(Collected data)
:::

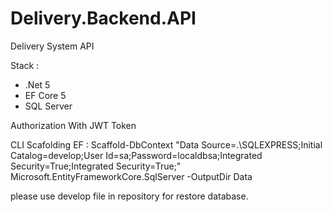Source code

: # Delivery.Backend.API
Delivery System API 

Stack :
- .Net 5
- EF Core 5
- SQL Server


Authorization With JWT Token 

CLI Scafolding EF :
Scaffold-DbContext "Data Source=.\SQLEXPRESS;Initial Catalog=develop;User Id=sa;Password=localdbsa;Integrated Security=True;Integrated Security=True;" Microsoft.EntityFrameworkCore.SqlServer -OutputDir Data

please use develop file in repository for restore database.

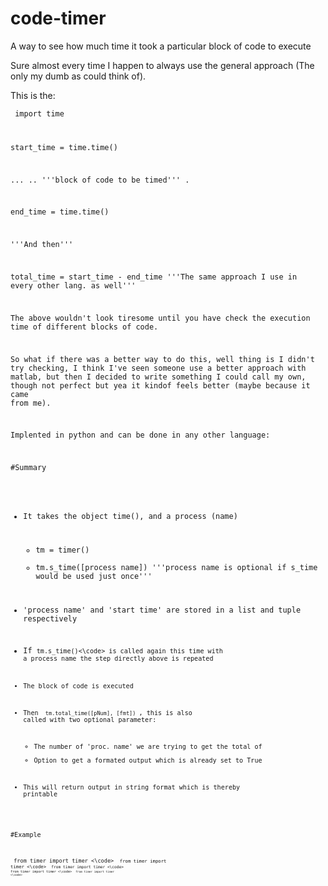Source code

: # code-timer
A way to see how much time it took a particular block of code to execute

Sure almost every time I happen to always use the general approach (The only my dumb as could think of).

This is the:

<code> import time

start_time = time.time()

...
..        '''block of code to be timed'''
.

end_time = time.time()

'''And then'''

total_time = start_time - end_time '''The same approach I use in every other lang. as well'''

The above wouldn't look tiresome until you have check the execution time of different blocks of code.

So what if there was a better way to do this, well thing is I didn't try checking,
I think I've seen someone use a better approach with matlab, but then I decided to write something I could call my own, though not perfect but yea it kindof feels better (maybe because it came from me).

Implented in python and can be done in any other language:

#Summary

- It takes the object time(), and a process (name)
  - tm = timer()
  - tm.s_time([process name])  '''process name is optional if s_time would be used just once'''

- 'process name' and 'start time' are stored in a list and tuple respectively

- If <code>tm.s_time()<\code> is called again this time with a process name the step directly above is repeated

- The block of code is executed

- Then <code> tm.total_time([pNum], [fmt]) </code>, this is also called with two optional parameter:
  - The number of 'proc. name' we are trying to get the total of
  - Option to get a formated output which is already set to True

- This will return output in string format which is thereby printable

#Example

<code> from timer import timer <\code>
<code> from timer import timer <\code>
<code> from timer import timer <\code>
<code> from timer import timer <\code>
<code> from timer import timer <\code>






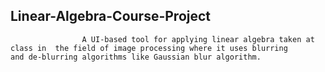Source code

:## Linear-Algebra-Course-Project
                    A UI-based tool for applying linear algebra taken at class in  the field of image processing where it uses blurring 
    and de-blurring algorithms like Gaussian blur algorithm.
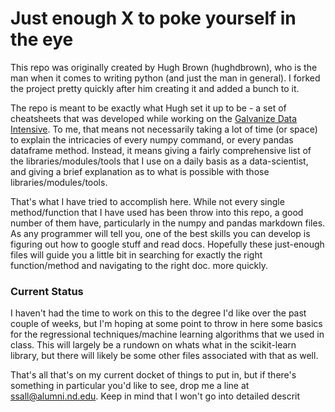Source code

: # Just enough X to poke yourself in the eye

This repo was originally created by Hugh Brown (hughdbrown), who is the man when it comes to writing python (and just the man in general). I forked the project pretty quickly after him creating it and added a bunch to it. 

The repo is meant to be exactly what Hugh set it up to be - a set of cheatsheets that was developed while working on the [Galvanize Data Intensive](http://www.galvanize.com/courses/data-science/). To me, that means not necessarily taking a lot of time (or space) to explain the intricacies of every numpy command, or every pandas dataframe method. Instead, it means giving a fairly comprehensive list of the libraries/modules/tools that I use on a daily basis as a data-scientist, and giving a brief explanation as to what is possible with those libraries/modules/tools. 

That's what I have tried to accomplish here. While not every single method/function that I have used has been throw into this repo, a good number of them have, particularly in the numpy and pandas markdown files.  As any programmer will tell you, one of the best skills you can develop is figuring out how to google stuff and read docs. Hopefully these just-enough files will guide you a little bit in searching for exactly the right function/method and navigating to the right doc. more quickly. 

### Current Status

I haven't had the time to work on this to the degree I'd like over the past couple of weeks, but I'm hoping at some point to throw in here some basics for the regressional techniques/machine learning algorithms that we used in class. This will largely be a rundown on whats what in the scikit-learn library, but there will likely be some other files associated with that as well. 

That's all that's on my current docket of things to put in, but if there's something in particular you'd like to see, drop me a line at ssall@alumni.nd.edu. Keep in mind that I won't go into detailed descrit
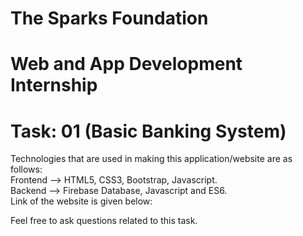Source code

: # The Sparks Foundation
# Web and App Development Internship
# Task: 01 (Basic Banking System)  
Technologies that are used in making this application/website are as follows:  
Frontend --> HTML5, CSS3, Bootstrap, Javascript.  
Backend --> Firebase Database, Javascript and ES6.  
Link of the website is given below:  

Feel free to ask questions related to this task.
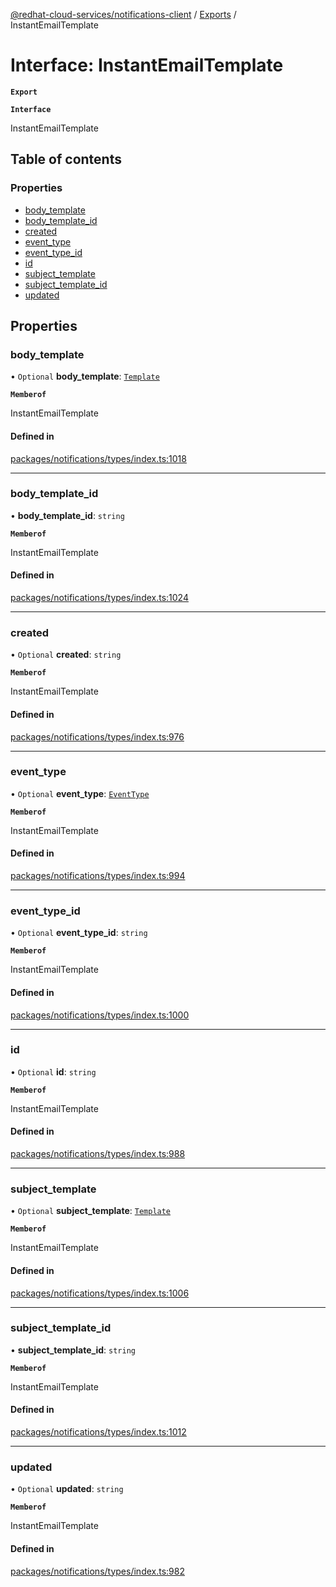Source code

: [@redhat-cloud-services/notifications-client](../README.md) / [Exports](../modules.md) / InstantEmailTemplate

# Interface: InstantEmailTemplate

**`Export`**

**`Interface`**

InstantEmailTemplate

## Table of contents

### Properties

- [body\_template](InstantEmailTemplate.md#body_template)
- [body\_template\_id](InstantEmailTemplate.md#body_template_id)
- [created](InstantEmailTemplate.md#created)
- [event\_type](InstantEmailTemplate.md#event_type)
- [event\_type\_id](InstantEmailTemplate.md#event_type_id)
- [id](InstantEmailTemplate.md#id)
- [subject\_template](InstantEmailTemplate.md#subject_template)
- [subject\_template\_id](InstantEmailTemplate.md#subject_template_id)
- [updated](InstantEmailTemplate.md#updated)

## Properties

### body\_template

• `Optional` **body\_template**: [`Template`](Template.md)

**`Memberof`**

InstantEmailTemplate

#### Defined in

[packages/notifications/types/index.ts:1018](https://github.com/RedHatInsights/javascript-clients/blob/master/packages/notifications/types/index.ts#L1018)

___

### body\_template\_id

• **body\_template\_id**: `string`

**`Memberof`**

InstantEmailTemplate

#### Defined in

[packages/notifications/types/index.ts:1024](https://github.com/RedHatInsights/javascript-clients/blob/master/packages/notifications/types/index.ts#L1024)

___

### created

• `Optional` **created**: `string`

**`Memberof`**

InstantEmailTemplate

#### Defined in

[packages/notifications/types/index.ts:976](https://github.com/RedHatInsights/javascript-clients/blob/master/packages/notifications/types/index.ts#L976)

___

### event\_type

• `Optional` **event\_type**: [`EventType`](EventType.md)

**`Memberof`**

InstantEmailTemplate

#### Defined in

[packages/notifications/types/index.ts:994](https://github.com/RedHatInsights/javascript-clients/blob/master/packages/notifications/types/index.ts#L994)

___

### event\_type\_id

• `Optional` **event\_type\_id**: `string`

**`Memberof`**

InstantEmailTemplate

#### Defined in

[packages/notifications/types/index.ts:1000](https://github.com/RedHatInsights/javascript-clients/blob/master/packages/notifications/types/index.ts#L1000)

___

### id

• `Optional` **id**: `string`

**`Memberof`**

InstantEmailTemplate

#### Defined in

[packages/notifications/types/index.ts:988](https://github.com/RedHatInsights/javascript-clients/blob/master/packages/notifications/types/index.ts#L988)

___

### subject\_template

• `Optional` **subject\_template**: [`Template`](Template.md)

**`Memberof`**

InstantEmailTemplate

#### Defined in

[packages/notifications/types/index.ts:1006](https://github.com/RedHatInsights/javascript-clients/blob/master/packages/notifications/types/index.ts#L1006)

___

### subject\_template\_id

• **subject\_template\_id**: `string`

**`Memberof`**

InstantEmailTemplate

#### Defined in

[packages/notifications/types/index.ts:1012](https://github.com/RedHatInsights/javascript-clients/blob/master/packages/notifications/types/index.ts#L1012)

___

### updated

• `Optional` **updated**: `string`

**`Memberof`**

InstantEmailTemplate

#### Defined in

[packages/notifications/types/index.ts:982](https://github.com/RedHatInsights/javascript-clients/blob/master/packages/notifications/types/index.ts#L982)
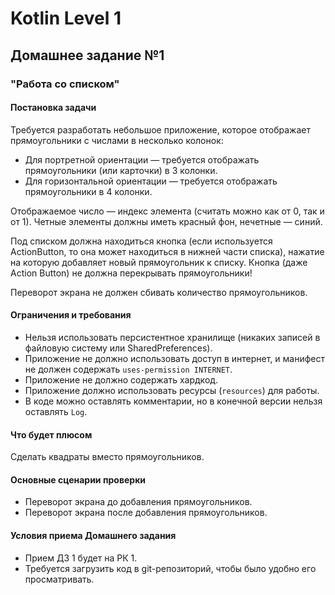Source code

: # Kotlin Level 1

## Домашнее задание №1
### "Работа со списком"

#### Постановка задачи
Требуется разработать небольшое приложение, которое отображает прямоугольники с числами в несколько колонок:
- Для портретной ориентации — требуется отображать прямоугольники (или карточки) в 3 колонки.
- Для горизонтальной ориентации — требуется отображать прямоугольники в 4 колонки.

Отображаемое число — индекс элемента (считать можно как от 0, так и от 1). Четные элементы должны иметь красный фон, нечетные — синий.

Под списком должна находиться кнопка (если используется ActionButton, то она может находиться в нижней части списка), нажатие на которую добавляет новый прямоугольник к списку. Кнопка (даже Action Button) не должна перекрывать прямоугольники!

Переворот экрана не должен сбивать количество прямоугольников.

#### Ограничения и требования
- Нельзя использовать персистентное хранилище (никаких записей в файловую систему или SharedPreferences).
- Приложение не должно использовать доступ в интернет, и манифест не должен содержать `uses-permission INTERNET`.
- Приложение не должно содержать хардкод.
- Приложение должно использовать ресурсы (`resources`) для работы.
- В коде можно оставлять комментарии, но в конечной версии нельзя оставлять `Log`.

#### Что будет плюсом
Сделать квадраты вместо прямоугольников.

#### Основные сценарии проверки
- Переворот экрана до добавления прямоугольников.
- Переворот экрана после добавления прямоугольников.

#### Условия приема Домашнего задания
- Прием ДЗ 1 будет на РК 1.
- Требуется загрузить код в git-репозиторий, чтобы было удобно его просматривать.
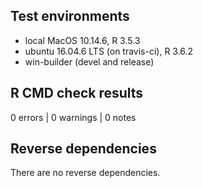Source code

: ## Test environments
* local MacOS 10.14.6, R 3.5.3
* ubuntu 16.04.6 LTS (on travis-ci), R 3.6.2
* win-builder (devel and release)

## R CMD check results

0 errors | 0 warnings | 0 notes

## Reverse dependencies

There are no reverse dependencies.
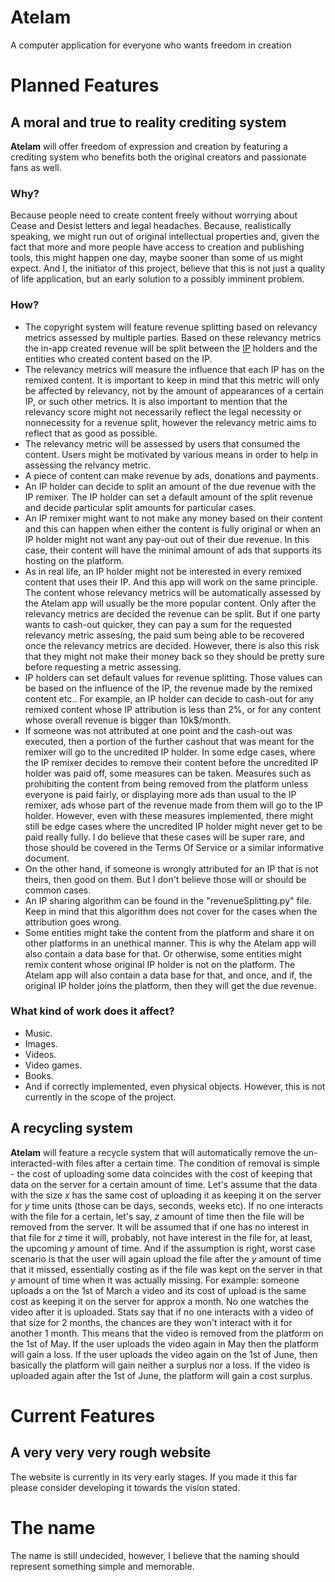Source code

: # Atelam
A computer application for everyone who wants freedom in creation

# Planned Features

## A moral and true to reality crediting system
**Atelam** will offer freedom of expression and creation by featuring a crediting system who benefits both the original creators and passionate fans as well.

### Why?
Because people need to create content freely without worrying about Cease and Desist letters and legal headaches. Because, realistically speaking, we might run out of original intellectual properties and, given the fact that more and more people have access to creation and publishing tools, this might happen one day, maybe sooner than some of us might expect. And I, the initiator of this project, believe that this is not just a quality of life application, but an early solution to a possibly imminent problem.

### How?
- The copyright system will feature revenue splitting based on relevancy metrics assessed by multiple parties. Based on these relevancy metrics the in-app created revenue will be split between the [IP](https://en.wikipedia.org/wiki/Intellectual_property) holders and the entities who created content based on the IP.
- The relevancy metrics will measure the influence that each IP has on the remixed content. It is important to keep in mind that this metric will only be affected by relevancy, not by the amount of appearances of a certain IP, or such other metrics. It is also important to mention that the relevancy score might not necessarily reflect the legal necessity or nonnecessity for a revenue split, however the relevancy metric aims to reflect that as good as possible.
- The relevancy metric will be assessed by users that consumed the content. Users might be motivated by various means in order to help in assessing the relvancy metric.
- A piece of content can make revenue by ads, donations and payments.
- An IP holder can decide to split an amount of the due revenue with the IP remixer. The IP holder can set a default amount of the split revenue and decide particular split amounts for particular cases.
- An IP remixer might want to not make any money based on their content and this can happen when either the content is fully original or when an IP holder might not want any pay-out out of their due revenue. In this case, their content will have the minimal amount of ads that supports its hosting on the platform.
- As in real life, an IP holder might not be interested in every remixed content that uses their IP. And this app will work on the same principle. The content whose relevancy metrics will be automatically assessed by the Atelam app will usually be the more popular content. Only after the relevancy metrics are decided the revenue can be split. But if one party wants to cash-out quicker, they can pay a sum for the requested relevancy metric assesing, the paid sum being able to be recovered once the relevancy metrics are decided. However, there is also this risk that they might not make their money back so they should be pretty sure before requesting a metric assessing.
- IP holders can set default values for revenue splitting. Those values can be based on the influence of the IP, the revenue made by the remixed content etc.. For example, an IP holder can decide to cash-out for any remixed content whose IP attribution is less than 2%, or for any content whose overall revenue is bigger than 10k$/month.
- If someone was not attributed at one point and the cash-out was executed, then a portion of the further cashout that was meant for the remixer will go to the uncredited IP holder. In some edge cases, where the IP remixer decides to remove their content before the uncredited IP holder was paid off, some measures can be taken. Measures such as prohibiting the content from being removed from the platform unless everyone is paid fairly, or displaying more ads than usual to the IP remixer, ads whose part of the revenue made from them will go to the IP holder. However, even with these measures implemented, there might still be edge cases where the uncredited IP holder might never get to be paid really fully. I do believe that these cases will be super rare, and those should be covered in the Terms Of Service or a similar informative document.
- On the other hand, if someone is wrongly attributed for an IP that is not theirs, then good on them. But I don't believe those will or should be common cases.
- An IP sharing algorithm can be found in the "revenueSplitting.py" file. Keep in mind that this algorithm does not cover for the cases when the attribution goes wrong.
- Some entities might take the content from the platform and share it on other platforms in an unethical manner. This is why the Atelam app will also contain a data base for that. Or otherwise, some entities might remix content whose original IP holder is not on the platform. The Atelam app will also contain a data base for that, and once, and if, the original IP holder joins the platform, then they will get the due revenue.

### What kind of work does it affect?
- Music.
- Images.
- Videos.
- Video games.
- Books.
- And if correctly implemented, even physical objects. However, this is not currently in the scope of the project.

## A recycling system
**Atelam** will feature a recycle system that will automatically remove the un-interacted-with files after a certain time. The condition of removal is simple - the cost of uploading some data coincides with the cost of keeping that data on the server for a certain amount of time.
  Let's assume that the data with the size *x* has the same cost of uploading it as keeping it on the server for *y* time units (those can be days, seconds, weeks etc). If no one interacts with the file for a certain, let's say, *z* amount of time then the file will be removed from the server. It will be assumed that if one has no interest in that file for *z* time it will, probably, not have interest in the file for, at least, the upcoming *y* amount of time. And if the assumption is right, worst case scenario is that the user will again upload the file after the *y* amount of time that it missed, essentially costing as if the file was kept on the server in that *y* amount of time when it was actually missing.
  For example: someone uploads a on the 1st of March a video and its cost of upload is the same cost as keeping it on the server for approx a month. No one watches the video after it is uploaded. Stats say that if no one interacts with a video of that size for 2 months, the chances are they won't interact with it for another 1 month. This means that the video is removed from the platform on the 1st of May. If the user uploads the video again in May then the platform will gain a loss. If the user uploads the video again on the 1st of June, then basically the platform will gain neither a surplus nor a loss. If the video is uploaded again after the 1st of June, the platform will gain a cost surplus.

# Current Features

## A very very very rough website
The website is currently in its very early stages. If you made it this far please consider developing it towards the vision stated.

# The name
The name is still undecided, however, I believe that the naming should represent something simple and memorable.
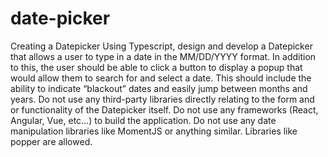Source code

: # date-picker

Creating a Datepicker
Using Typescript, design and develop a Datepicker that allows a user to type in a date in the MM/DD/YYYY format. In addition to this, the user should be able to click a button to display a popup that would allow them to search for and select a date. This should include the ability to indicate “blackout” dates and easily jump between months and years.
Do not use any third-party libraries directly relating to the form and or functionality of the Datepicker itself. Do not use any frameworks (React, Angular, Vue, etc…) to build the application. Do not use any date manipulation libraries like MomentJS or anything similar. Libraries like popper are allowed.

:::

**Task objective**
Begin at the first line of the records and please reproduce every line exactly through the one containing "Microsoft.EntityFrameworkCore.SqlServer -OutputDir Data", leaving all pictures out.

**Finished exercise**
Source code

: # Delivery.Backend.API
Delivery System API 

Stack :
- .Net 5
- EF Core 5
- SQL Server


Authorization With JWT Token 

CLI Scafolding EF :
Scaffold-DbContext "Data Source=.\SQLEXPRESS;Initial Catalog=develop;User Id=sa;Password=localdbsa;Integrated Security=True;Integrated Security=True;" Microsoft.EntityFrameworkCore.SqlServer -OutputDir Data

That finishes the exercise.